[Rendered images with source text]
• • • • • • •

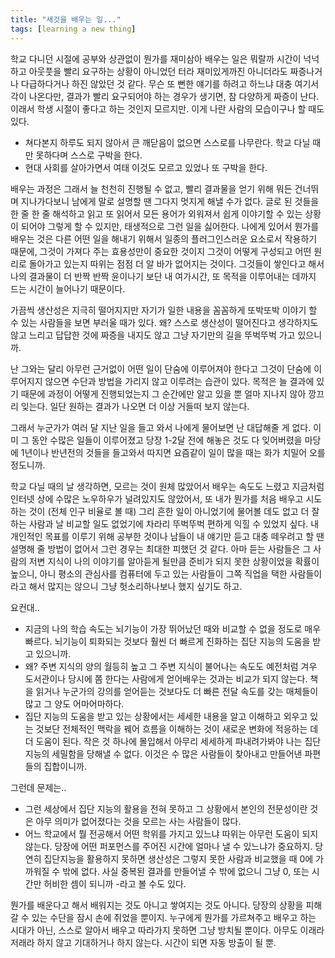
 ```yaml
---
title: "새것을 배우는 일..."
tags: [learning a new thing]
---
```


학교 다니던 시절에 공부와 상관없이 뭔가를 재미삼아 배우는 일은 뭐랄까 시간이 넉넉하고 아웃풋을 빨리 요구하는 상황이 아니었던 터라 재미있게까진 아니더라도 짜증나거나 다급하다거나 하진 않았던 것 같다. 무슨 또 뻔한 얘기를 하려고 하느냐 대충 여기서 각이 나온다만, 결과가 빨리 요구되어야 하는 경우가 생기면, 참 다양하게 짜증이 난다. 이래서 학생 시절이 좋다고 하는 것인지 모르지만. 이게 나란 사람의 모습이구나 할 때도 있다.

- 쳐다본지 하루도 되지 않아서 큰 깨닫음이 없으면 스스로를 나무란다. 학교 다닐 때 만 못하다며 스스로 구박을 한다.
- 현대 사회를 살아가면서 여태 이것도 모르고 있었나 또 구박을 한다.

배우는 과정은 그래서 늘 천천히 진행될 수 없고, 빨리 결과물을 얻기 위해 뭐든 건너뛰며 지나가다보니 남에게 말로 설명할 땐 그다지 멋지게 해낼 수가 없다. 글로 된 것들을 한 줄 한 줄 해석하고 읽고 또 읽어서 모든 용어가 외워져서 쉽게 이야기할 수 있는 상황이 되어야 그렇게 할 수 있지만, 태생적으로 그런 일을 싫어한다. 나에게 있어서 뭔가를 배우는 것은 다른 어떤 일을 해내기 위해서 일종의 플러그인스러운 요소로서 작용하기 때문에, 그것이 가져다 주는 효용성만이 중요한 것이지 그것이 어떻게 구성되고 어떤 원리로 돌아가고 있는지 따위는 점점 더 알 바가 없어지는 것이다. 그것들이 쌓인다고 해서 나의 결과물이 더 반짝 반짝 윤이나기 보단 내 여가시간, 또 목적을 이루어내는 데까지 드는 시간이 늘어나기 때문이다.

가끔씩 생산성은 지극히 떨어지지만 자기가 일한 내용을 꼼꼼하게 또박또박 이야기 할 수 있는 사람들을 보면 부러울 때가 있다. 왜? 스스로 생산성이 떨어진다고 생각하지도 않고 느리고 답답한 것에 짜증을 내지도 않고 그냥 자기만의 길을 뚜벅뚜벅 가고 있으니까.

난 그와는 달리 아무런 근거없이 어떤 일이 단숨에 이루어져야 한다고 그것이 단숨에 이루어지지 않으면 수단과 방법을 가리지 않고 이루려는 습관이 있다. 목적은 늘 결과에 있기 때문에 과정이 어떻게 진행되었는지 그 순간에만 알고 있을 뿐 얼마 지나지 않아 깡끄리 잊는다. 일단 원하는 결과가 나오면 더 이상 거들떠 보지 않는다.

그래서 누군가가 여러 달 지난 일을 들고 와서 나에게 물어보면 난 대답해줄 게 없다. 이미 그 동안 수많은 일들이 이루어졌고 당장 1-2달 전에 해놓은 것도 다 잊어버렸을 마당에 1년이나 반년전의 것들을 들고와서 따지면 요즘같이 일이 많을 때는 화가 치밀어 오를 정도니까.

학교 다닐 때의 날 생각하면, 모르는 것이 원체 많았어서 배우는 속도도 느렸고 지금처럼 인터넷 상에 수많은 노우하우가 널려있지도 않았어서, 또 내가 뭔가를 처음 배우고 시도하는 것이 (전체 인구 비율로 볼 때) 그리 흔한 일이 아니었기에 물어볼 데도 없고 더 잘하는 사람과 날 비교할 일도 없었기에 차라리 뚜벅뚜벅 편하게 익힐 수 있었지 싶다. 내 개인적인 목표를 이루기 위해 공부한 것이나 남들이 내 얘기만 듣고 대충 떼우려고 할 땐 설명해 줄 방법이 없어서 그런 경우는 최대한 피했던 것 같다. 아마 듣는 사람들은 그 사람의 저변 지식이 나의 이야기를 알아듣게 될만큼 준비가 되지 못한 상황이었을 확률이 높으니, 아니 평소의 관심사를 컴퓨터에 두고 있는 사람들이 그쪽 직업을 택한 사람들이라고 해서 많지는 않으니 그냥 헛소리하나보나 했지 싶기도 하고. 

요컨대..
- 지금의 나의 학습 속도는 뇌기능이 가장 뛰어났던 때와 비교할 수 없을 정도로 매우 빠르다. 뇌기능이 퇴화되는 것보다 훨씬 더 빠르게 진화하는 집단 지능의 도움을 받고 있으니까. 
- 왜? 주변 지식의 양의 월등히 높고 그 주변 지식이 불어나는 속도도 예전처럼 겨우 도서관이나 당시에 쫌 한다는 사람에게 얻어배우는 것과는 비교가 되지 않는다. 책을 읽거나 누군가의 강의를 얻어듣는 것보다도 더 빠른 전달 속도를 갖는 매체들이 많고 그 양도 어마어마하다. 
- 집단 지능의 도움을 받고 있는 상황에서는 세세한 내용을 알고 이해하고 외우고 있는 것보단 전체적인 맥락을 꿰어 흐름을 이해하는 것이 새로운 변화에 적응하는 데 더 도움이 된다. 작은 것 하나에 몰입해서 아무리 세세하게 파내려가봐야 나는 집단 지능의 세밀함을 당해낼 수 없다. 이것은 수 많은 사람들이 찾아내고 만들어낸 파편들의 집합이니까.

그런데 문제는..
- 그런 세상에서 집단 지능의 활용을 전혀 못하고 그 상황에서 본인의 전문성이란 것은 아무 의미가 없어졌다는 것을 모르는 사는 사람들이 많다. 
- 어느 학교에서 뭘 전공해서 어떤 학위를 가지고 있느냐 따위는 아무런 도움이 되지 않는다. 당장에 어떤 퍼포먼스를 주어진 시간에 얼마나 낼 수 있느냐가 중요하지. 당연히 집단지능을 활용하지 못하면 생산성은 그렇지 못한 사람과 비교했을 때 0에 가까워질 수 밖에 없다. 사실 중복된 결과를 만들어낼 수 밖에 없으니 그냥 0, 또는 시간만 허비한 셈이 되니까 -라고 볼 수도 있다. 

뭔가를 배운다고 해서 배워지는 것도 아니고 쌓여지는 것도 아니다. 당장의 상황을 피해갈 수 있는 수단을 잠시 손에 쥐었을 뿐이지. 누구에게 뭔가를 가르쳐주고 배우고 하는 시대가 아닌, 스스로 알아서 배우고 따라가지 못하면 그냥 방치될 뿐이다. 아무도 이래라 저래라 하지 않고 기대하거나 하지 않는다. 시간이 되면 자동 방출이 될 뿐.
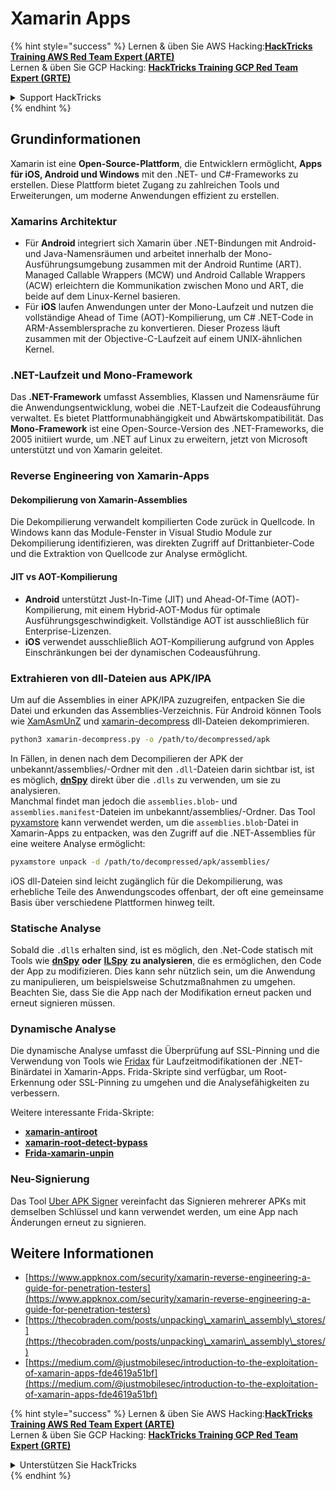 # Xamarin Apps

{% hint style="success" %}
Lernen & üben Sie AWS Hacking:<img src="../.gitbook/assets/arte.png" alt="" data-size="line">[**HackTricks Training AWS Red Team Expert (ARTE)**](https://training.hacktricks.xyz/courses/arte)<img src="../.gitbook/assets/arte.png" alt="" data-size="line">\
Lernen & üben Sie GCP Hacking: <img src="../.gitbook/assets/grte.png" alt="" data-size="line">[**HackTricks Training GCP Red Team Expert (GRTE)**<img src="../.gitbook/assets/grte.png" alt="" data-size="line">](https://training.hacktricks.xyz/courses/grte)

<details>

<summary>Support HackTricks</summary>

* Überprüfen Sie die [**Abonnementpläne**](https://github.com/sponsors/carlospolop)!
* **Treten Sie der** 💬 [**Discord-Gruppe**](https://discord.gg/hRep4RUj7f) oder der [**Telegram-Gruppe**](https://t.me/peass) bei oder **folgen** Sie uns auf **Twitter** 🐦 [**@hacktricks\_live**](https://twitter.com/hacktricks\_live)**.**
* **Teilen Sie Hacking-Tricks, indem Sie PRs an die** [**HackTricks**](https://github.com/carlospolop/hacktricks) und [**HackTricks Cloud**](https://github.com/carlospolop/hacktricks-cloud) GitHub-Repos senden.

</details>
{% endhint %}

## **Grundinformationen**

Xamarin ist eine **Open-Source-Plattform**, die Entwicklern ermöglicht, **Apps für iOS, Android und Windows** mit den .NET- und C#-Frameworks zu erstellen. Diese Plattform bietet Zugang zu zahlreichen Tools und Erweiterungen, um moderne Anwendungen effizient zu erstellen.

### Xamarins Architektur

* Für **Android** integriert sich Xamarin über .NET-Bindungen mit Android- und Java-Namensräumen und arbeitet innerhalb der Mono-Ausführungsumgebung zusammen mit der Android Runtime (ART). Managed Callable Wrappers (MCW) und Android Callable Wrappers (ACW) erleichtern die Kommunikation zwischen Mono und ART, die beide auf dem Linux-Kernel basieren.
* Für **iOS** laufen Anwendungen unter der Mono-Laufzeit und nutzen die vollständige Ahead of Time (AOT)-Kompilierung, um C# .NET-Code in ARM-Assemblersprache zu konvertieren. Dieser Prozess läuft zusammen mit der Objective-C-Laufzeit auf einem UNIX-ähnlichen Kernel.

### .NET-Laufzeit und Mono-Framework

Das **.NET-Framework** umfasst Assemblies, Klassen und Namensräume für die Anwendungsentwicklung, wobei die .NET-Laufzeit die Codeausführung verwaltet. Es bietet Plattformunabhängigkeit und Abwärtskompatibilität. Das **Mono-Framework** ist eine Open-Source-Version des .NET-Frameworks, die 2005 initiiert wurde, um .NET auf Linux zu erweitern, jetzt von Microsoft unterstützt und von Xamarin geleitet.

### Reverse Engineering von Xamarin-Apps

#### Dekompilierung von Xamarin-Assemblies

Die Dekompilierung verwandelt kompilierten Code zurück in Quellcode. In Windows kann das Module-Fenster in Visual Studio Module zur Dekompilierung identifizieren, was direkten Zugriff auf Drittanbieter-Code und die Extraktion von Quellcode zur Analyse ermöglicht.

#### JIT vs AOT-Kompilierung

* **Android** unterstützt Just-In-Time (JIT) und Ahead-Of-Time (AOT)-Kompilierung, mit einem Hybrid-AOT-Modus für optimale Ausführungsgeschwindigkeit. Vollständige AOT ist ausschließlich für Enterprise-Lizenzen.
* **iOS** verwendet ausschließlich AOT-Kompilierung aufgrund von Apples Einschränkungen bei der dynamischen Codeausführung.

### Extrahieren von dll-Dateien aus APK/IPA

Um auf die Assemblies in einer APK/IPA zuzugreifen, entpacken Sie die Datei und erkunden das Assemblies-Verzeichnis. Für Android können Tools wie [XamAsmUnZ](https://github.com/cihansol/XamAsmUnZ) und [xamarin-decompress](https://github.com/NickstaDB/xamarin-decompress) dll-Dateien dekomprimieren.
```bash
python3 xamarin-decompress.py -o /path/to/decompressed/apk
```
In Fällen, in denen nach dem Decompilieren der APK der unbekannt/assemblies/-Ordner mit den `.dll`-Dateien darin sichtbar ist, ist es möglich, [**dnSpy**](https://github.com/dnSpy/dnSpy) direkt über die `.dlls` zu verwenden, um sie zu analysieren.\
Manchmal findet man jedoch die `assemblies.blob`- und `assemblies.manifest`-Dateien im unbekannt/assemblies/-Ordner. Das Tool [pyxamstore](https://github.com/jakev/pyxamstore) kann verwendet werden, um die `assemblies.blob`-Datei in Xamarin-Apps zu entpacken, was den Zugriff auf die .NET-Assemblies für eine weitere Analyse ermöglicht:
```bash
pyxamstore unpack -d /path/to/decompressed/apk/assemblies/
```
iOS dll-Dateien sind leicht zugänglich für die Dekompilierung, was erhebliche Teile des Anwendungscodes offenbart, der oft eine gemeinsame Basis über verschiedene Plattformen hinweg teilt.

### Statische Analyse

Sobald die `.dll`s erhalten sind, ist es möglich, den .Net-Code statisch mit Tools wie [**dnSpy**](https://github.com/dnSpy/dnSpy) **oder** [**ILSpy**](https://github.com/icsharpcode/ILSpy) **zu analysieren**, die es ermöglichen, den Code der App zu modifizieren. Dies kann sehr nützlich sein, um die Anwendung zu manipulieren, um beispielsweise Schutzmaßnahmen zu umgehen.\
Beachten Sie, dass Sie die App nach der Modifikation erneut packen und erneut signieren müssen.

### Dynamische Analyse

Die dynamische Analyse umfasst die Überprüfung auf SSL-Pinning und die Verwendung von Tools wie [Fridax](https://github.com/NorthwaveSecurity/fridax) für Laufzeitmodifikationen der .NET-Binärdatei in Xamarin-Apps. Frida-Skripte sind verfügbar, um Root-Erkennung oder SSL-Pinning zu umgehen und die Analysefähigkeiten zu verbessern.

Weitere interessante Frida-Skripte:

* [**xamarin-antiroot**](https://codeshare.frida.re/@Gand3lf/xamarin-antiroot/)
* [**xamarin-root-detect-bypass**](https://codeshare.frida.re/@nuschpl/xamarin-root-detect-bypass/)
* [**Frida-xamarin-unpin**](https://github.com/GoSecure/frida-xamarin-unpin)

### Neu-Signierung

Das Tool [Uber APK Signer](https://github.com/patrickfav/uber-apk-signer) vereinfacht das Signieren mehrerer APKs mit demselben Schlüssel und kann verwendet werden, um eine App nach Änderungen erneut zu signieren.

## Weitere Informationen

* [https://www.appknox.com/security/xamarin-reverse-engineering-a-guide-for-penetration-testers](https://www.appknox.com/security/xamarin-reverse-engineering-a-guide-for-penetration-testers)
* [https://thecobraden.com/posts/unpacking\_xamarin\_assembly\_stores/](https://thecobraden.com/posts/unpacking\_xamarin\_assembly\_stores/)
* [https://medium.com/@justmobilesec/introduction-to-the-exploitation-of-xamarin-apps-fde4619a51bf](https://medium.com/@justmobilesec/introduction-to-the-exploitation-of-xamarin-apps-fde4619a51bf)

{% hint style="success" %}
Lernen & üben Sie AWS Hacking:<img src="../.gitbook/assets/arte.png" alt="" data-size="line">[**HackTricks Training AWS Red Team Expert (ARTE)**](https://training.hacktricks.xyz/courses/arte)<img src="../.gitbook/assets/arte.png" alt="" data-size="line">\
Lernen & üben Sie GCP Hacking: <img src="../.gitbook/assets/grte.png" alt="" data-size="line">[**HackTricks Training GCP Red Team Expert (GRTE)**<img src="../.gitbook/assets/grte.png" alt="" data-size="line">](https://training.hacktricks.xyz/courses/grte)

<details>

<summary>Unterstützen Sie HackTricks</summary>

* Überprüfen Sie die [**Abonnementpläne**](https://github.com/sponsors/carlospolop)!
* **Treten Sie der** 💬 [**Discord-Gruppe**](https://discord.gg/hRep4RUj7f) oder der [**Telegram-Gruppe**](https://t.me/peass) bei oder **folgen** Sie uns auf **Twitter** 🐦 [**@hacktricks\_live**](https://twitter.com/hacktricks\_live)**.**
* **Teilen Sie Hacking-Tricks, indem Sie PRs an die** [**HackTricks**](https://github.com/carlospolop/hacktricks) und [**HackTricks Cloud**](https://github.com/carlospolop/hacktricks-cloud) GitHub-Repos einreichen.

</details>
{% endhint %}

• • • • • • •

WHAT TO PRODUCE >> Could you return exactly the stretch of the data above that starts at the line with "### .NET-Laufzeit und Mono-Framework" and ends at the line with "In Fällen, in", both lines included?

RESPONSE >>
### .NET-Laufzeit und Mono-Framework

Das **.NET-Framework** umfasst Assemblies, Klassen und Namensräume für die Anwendungsentwicklung, wobei die .NET-Laufzeit die Codeausführung verwaltet. Es bietet Plattformunabhängigkeit und Abwärtskompatibilität. Das **Mono-Framework** ist eine Open-Source-Version des .NET-Frameworks, die 2005 initiiert wurde, um .NET auf Linux zu erweitern, jetzt von Microsoft unterstützt und von Xamarin geleitet.

### Reverse Engineering von Xamarin-Apps

#### Dekompilierung von Xamarin-Assemblies

Die Dekompilierung verwandelt kompilierten Code zurück in Quellcode. In Windows kann das Module-Fenster in Visual Studio Module zur Dekompilierung identifizieren, was direkten Zugriff auf Drittanbieter-Code und die Extraktion von Quellcode zur Analyse ermöglicht.

#### JIT vs AOT-Kompilierung

* **Android** unterstützt Just-In-Time (JIT) und Ahead-Of-Time (AOT)-Kompilierung, mit einem Hybrid-AOT-Modus für optimale Ausführungsgeschwindigkeit. Vollständige AOT ist ausschließlich für Enterprise-Lizenzen.
* **iOS** verwendet ausschließlich AOT-Kompilierung aufgrund von Apples Einschränkungen bei der dynamischen Codeausführung.

### Extrahieren von dll-Dateien aus APK/IPA

Um auf die Assemblies in einer APK/IPA zuzugreifen, entpacken Sie die Datei und erkunden das Assemblies-Verzeichnis. Für Android können Tools wie [XamAsmUnZ](https://github.com/cihansol/XamAsmUnZ) und [xamarin-decompress](https://github.com/NickstaDB/xamarin-decompress) dll-Dateien dekomprimieren.
```bash
python3 xamarin-decompress.py -o /path/to/decompressed/apk
```
In Fällen, in denen nach dem Decompilieren der APK der unbekannt/assemblies/-Ordner mit den `.dll`-Dateien darin sichtbar ist, ist es möglich, [**dnSpy**](https://github.com/dnSpy/dnSpy) direkt über die `.dlls` zu verwenden, um sie zu analysieren.\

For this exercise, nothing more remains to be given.